Wednesday, 11 April 2012

Thayer's Gull in close-ups that illustrate the finer details

It has been stated many times before, but I’ll do it again. When evaluating jizz one should always remember that single situation photos will not always do a bird justice. It is always best to make a judgement based on multiple photos capturing different posture/behaviour/situations if at all possible.

Several have stated that head profile in the Danish gull is very herring gull-like and head size is relatively large. Even though this is certainly not uncommon in male Thayer’s Gull it has provoked doubt and fuelled hybrid speculations among birders who live in hybrid hotspots such as the US West Coast where hybrids plumage-wise almost make a complete match with the wintering Thayer’s and where people are left with size, proportions and jizz to make a safe ID.

I have trouble understanding that even though so many experienced gull watchers have joined this discussion the main argue against the Danish gull being a Thayer’s is size and proportions of especially head and bill. I expect we all have experience with gulls changing appearance in relation to behaviour and posture.

For comparison I have posted two photos of an Iceland Gull feeding in the same place in the container just few minutes before. It was normal round headed when walking in safe distance; however, when it joined the feeding frenzy is suddenly transformed into a large-headed bird with flat forehead. It was striking how the appearance and jizz changed, especially the impression that the head suddenly appeared much larger relative to the body when the bird feed.

I’m not stating the Danish gull transformed into a small petit female, but the relative large headed appearance certainly changed.

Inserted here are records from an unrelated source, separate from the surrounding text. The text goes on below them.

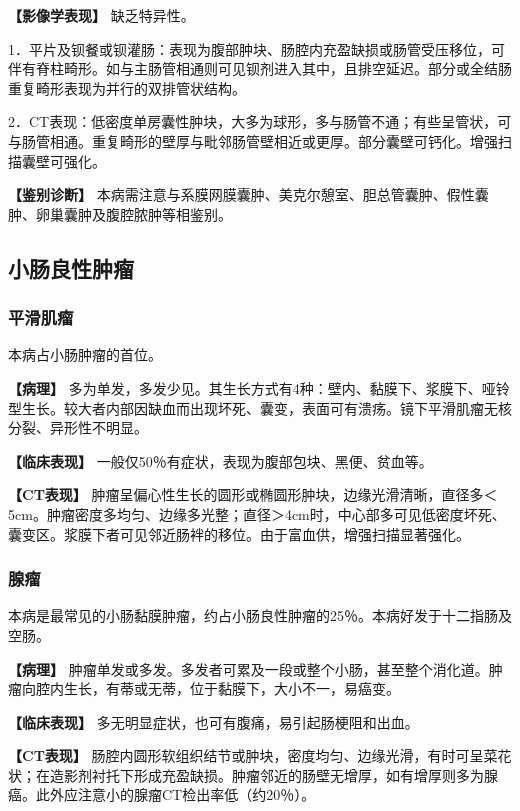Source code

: \textbf{【影像学表现】} 缺乏特异性。

1．平片及钡餐或钡灌肠：表现为腹部肿块、肠腔内充盈缺损或肠管受压移位，可伴有脊柱畸形。如与主肠管相通则可见钡剂进入其中，且排空延迟。部分或全结肠重复畸形表现为并行的双排管状结构。

2．CT表现：低密度单房囊性肿块，大多为球形，多与肠管不通；有些呈管状，可与肠管相通。重复畸形的壁厚与毗邻肠管壁相近或更厚。部分囊壁可钙化。增强扫描囊壁可强化。

\textbf{【鉴别诊断】}
本病需注意与系膜网膜囊肿、美克尔憩室、胆总管囊肿、假性囊肿、卵巢囊肿及腹腔脓肿等相鉴别。

\subsection{小肠良性肿瘤}

\subsubsection{平滑肌瘤}

本病占小肠肿瘤的首位。

\textbf{【病理】}
多为单发，多发少见。其生长方式有4种：壁内、黏膜下、浆膜下、哑铃型生长。较大者内部因缺血而出现坏死、囊变，表面可有溃疡。镜下平滑肌瘤无核分裂、异形性不明显。

\textbf{【临床表现】} 一般仅50％有症状，表现为腹部包块、黑便、贫血等。

\textbf{【CT表现】}
肿瘤呈偏心性生长的圆形或椭圆形肿块，边缘光滑清晰，直径多＜5cm。肿瘤密度多均匀、边缘多光整；直径＞4cm时，中心部多可见低密度坏死、囊变区。浆膜下者可见邻近肠袢的移位。由于富血供，增强扫描显著强化。

\subsubsection{腺瘤}

本病是最常见的小肠黏膜肿瘤，约占小肠良性肿瘤的25％。本病好发于十二指肠及空肠。

\textbf{【病理】}
肿瘤单发或多发。多发者可累及一段或整个小肠，甚至整个消化道。肿瘤向腔内生长，有蒂或无蒂，位于黏膜下，大小不一，易癌变。

\textbf{【临床表现】} 多无明显症状，也可有腹痛，易引起肠梗阻和出血。

\textbf{【CT表现】}
肠腔内圆形软组织结节或肿块，密度均匀、边缘光滑，有时可呈菜花状；在造影剂衬托下形成充盈缺损。肿瘤邻近的肠壁无增厚，如有增厚则多为腺癌。此外应注意小的腺瘤CT检出率低（约20％）。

When watching the gull on the roof I actually had to view my camera display for finer details to make sure it was the same gull. I acknowledge that proportions and size strongly indicates that it is a male, but I believe that the scary appearance is also caused by an artefact created by posture and behaviour and possibly also the telephoto effect induced by my Canon 500 mm lens.

I might be wrong, and then please refresh my memory, but in my humble opinion there are no plumage characters which actually directly speak against Thayer’s. All plumage characters that people have found not supportive of Thayer’s have been matched in other Thayer's Gulls with safe ID.

People have e.g. argued that the outer tail feathers and the details in the venetian blind in the primaries is not pro Thayer’s. Therefore I have also collected wing and tail shot. I don’t see any difference in these characters compared with several examples of Thayer’s photographed away from the hybrid hotspots.

I completely acknowledge that people living in a hybrid hotspot use a very restricted view on what a true Thayer’s look like and due to scary hybrids feel that they are mostly left with size, proportions and jizz to make a safe ID. However, 'the swarm of hybrids on the American west coast is mostly a local problem, not a worldwide one' as stated by Peter Adriaens.